Start of Block

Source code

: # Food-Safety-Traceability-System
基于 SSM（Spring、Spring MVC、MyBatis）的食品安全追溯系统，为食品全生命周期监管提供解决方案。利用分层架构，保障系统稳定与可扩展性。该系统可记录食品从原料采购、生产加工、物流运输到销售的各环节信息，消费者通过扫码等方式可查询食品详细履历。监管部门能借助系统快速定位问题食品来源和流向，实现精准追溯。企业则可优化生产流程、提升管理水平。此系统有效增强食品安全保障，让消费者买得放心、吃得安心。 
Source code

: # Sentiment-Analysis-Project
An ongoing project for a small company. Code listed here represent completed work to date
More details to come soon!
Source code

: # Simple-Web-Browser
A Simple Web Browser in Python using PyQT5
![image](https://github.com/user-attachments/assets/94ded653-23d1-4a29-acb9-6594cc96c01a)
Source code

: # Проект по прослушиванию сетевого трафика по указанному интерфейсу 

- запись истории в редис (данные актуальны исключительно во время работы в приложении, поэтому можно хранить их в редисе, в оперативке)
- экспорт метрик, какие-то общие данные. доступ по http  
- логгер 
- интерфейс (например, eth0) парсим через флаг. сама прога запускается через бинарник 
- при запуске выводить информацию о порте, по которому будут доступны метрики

End of Block

**Try it**
Each line in the records above that contains the word "Browser" must be copied.

**Written response**
: # Simple-Web-Browser
A Simple Web Browser in Python using PyQT5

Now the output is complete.